Elias Atienza is a history junior and the Mustang News opinion editor. The views expressed in this column do not reflect the viewpoints and editorial coverage of Mustang News.
When I first arrived at Cal Poly, I was a registered Republican. I was eager to campaign and vote for Sen. Rand Paul (R-KY) and his message of a bigger and better Republican Party. I was not completely on board with the Republican message, but I could appreciate their goals of fiscal responsibility along with reigning in government waste. I was on board with Paul’s message of ending the War on Drugs and criminal justice reform, and his plan to restructure the United States’ role in the world.
As the year went on and Donald Trump began to edge out in front of the rest of the GOP, I began to despair. I did not want to see someone who was against my principles become my representative as a Republican. I thought Paul’s message of a more inclusive Republican Party would win. I look back nearly three years later and wonder how I was so naive.
I swore to leave the Republican Party if Trump won the nomination. When he became the nominee in August 2016, I left the party and became a registered Independent.
I voted for Gary Johnson in the 2016 election and I do not regret my decision one bit. My principles come before any party or politician.
I was a Republican. I campaigned for Republicans during the 2016 election season. I helped out in North County with John Peschong’s and Jordan Cunningham’s campaigns a few times. I went to Northern California to campaign for Catharine Baker with the Cal Poly College Republicans. I’ve been to two California College Republicans conventions. I may not have been as involved as many College Republicans, but I was one.

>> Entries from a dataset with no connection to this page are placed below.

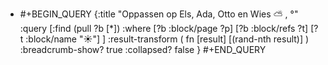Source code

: - #+BEGIN_QUERY
  {:title "Oppassen op Els, Ada, Otto en Wies ⛅ , °"
   :query [:find (pull ?b [*])
     :where 
       [?b :block/page ?p]
       [?b :block/refs ?t]
       [?t :block/name "☀️"]
   ]
   :result-transform ( fn [result] [(rand-nth result)] )
  :breadcrumb-show? true
   :collapsed? false
  }
  #+END_QUERY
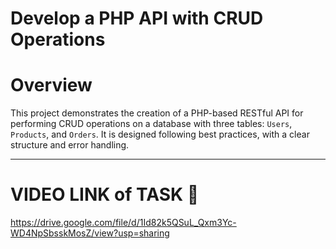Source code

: # Develop a PHP API with CRUD Operations

# Overview

This project demonstrates the creation of a PHP-based RESTful API for performing CRUD operations on a database with three tables: `Users`, `Products`, and `Orders`. It is designed following best practices, with a clear structure and error handling.

---

# VIDEO LINK of TASK 🎥
https://drive.google.com/file/d/1Id82k5QSuL_Qxm3Yc-WD4NpSbsskMosZ/view?usp=sharing



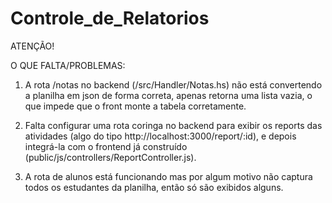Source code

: # Controle_de_Relatorios

ATENÇÃO!

O QUE FALTA/PROBLEMAS:

1. A rota /notas no backend (/src/Handler/Notas.hs) não está convertendo a planilha em json de forma correta, apenas retorna uma lista vazia, o que impede que o front monte a tabela corretamente.

2. Falta configurar uma rota coringa no backend para exibir os reports das atividades (algo do tipo http://localhost:3000/report/:id), e depois integrá-la com o frontend já construído (public/js/controllers/ReportController.js).

3. A rota de alunos está funcionando mas por algum motivo não captura todos os estudantes da planilha, então só são exibidos alguns.
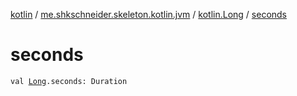 [kotlin](../../index.md) / [me.shkschneider.skeleton.kotlin.jvm](../index.md) / [kotlin.Long](index.md) / [seconds](./seconds.md)

# seconds

`val `[`Long`](https://kotlinlang.org/api/latest/jvm/stdlib/kotlin/-long/index.html)`.seconds: Duration`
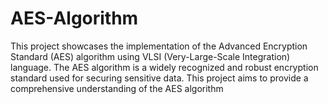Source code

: # AES-Algorithm
This project showcases the implementation of the Advanced Encryption Standard (AES) algorithm using VLSI (Very-Large-Scale Integration) language. The AES algorithm is a widely recognized and robust encryption standard used for securing sensitive data. This project aims to provide a comprehensive understanding of the AES algorithm
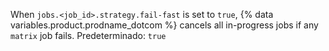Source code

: When `jobs.<job_id>.strategy.fail-fast` is set to `true`, {% data variables.product.prodname_dotcom %} cancels all in-progress jobs if any `matrix` job fails. Predeterminado: `true`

Elias Atienza | Courtesy Photos
Even though I left the Republican Party in 2016, I was still involved with them. I wrote an opinion piece defending Milo’ Yiannopoulos’ invitation to Cal Poly when he first came here January 2017. When he spoke at our school, I sat in the front row and even laughed at some of the things he said. When Laura Southern came, I watched her speak and took a picture with her. I was a part of them and a part of me wanted to remain. I don’t know what it was, but I continued on.

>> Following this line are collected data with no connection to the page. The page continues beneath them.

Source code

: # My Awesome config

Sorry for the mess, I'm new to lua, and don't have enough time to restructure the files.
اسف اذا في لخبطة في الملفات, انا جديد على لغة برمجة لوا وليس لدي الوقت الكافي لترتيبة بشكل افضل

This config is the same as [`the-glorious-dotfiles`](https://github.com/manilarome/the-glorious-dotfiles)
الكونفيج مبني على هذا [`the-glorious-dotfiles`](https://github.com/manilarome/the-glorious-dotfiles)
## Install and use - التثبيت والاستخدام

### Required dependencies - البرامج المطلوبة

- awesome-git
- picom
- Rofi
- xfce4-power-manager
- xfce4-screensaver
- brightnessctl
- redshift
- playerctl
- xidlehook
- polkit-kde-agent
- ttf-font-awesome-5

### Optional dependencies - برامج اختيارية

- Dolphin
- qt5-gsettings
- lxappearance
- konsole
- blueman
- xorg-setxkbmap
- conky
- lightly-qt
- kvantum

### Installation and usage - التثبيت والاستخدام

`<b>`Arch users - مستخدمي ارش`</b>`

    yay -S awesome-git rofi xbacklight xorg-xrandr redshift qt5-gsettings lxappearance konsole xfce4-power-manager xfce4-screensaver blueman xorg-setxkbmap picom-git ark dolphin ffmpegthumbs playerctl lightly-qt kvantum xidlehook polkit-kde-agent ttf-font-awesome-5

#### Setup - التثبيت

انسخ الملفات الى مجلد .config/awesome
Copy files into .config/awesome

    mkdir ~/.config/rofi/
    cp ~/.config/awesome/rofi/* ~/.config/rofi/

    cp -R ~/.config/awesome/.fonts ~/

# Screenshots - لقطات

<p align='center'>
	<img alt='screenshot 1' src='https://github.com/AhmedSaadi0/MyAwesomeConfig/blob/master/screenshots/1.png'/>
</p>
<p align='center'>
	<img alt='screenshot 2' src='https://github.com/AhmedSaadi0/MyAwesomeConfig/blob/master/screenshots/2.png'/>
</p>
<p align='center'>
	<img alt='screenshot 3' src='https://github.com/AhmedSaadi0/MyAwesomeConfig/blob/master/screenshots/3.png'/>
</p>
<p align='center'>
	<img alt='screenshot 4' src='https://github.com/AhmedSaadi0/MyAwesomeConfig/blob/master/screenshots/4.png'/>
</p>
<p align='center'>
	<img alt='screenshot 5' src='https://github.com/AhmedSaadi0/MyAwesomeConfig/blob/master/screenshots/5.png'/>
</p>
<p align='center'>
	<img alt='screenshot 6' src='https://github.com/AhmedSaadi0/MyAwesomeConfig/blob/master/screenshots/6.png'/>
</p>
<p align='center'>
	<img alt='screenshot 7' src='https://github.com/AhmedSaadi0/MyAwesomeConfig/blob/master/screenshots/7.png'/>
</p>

As 2017 went on, I watched as the Republican Party became a caricature of itself, a haven for xenophobia and overt racism. I was sick of being the token minority, a role I had relished when I first came to Cal Poly as a freshman in 2015. I could no longer abide by this.
I could no longer watch as Republicans wanted to deport Dreamers and build a wall across the Mexican border. Or ban people simply because they are of a different religion or trying to escape a deadly civil war. I could not make excuses for a man who committed the same sins as the previous president, but because he had an “R” next to his name, the party let it pass.
I am no longer a Republican. I cannot be a part of a party that holds up Yiannopoulos as someone to emulate. I cannot be part of a party that continues to advocate for the War on Drugs. I cannot be part of a party that has no principles in the age of Trump. But watching that spread to the campus level, where Republican students advocated for calling ICE on their fellow students and other incidents where they fan the flames of racial tensions and troll for the sake of “owning the libs.”
Yes, they have a right to do it as protected speech under the First Amendment. It does not mean I have to approve of it.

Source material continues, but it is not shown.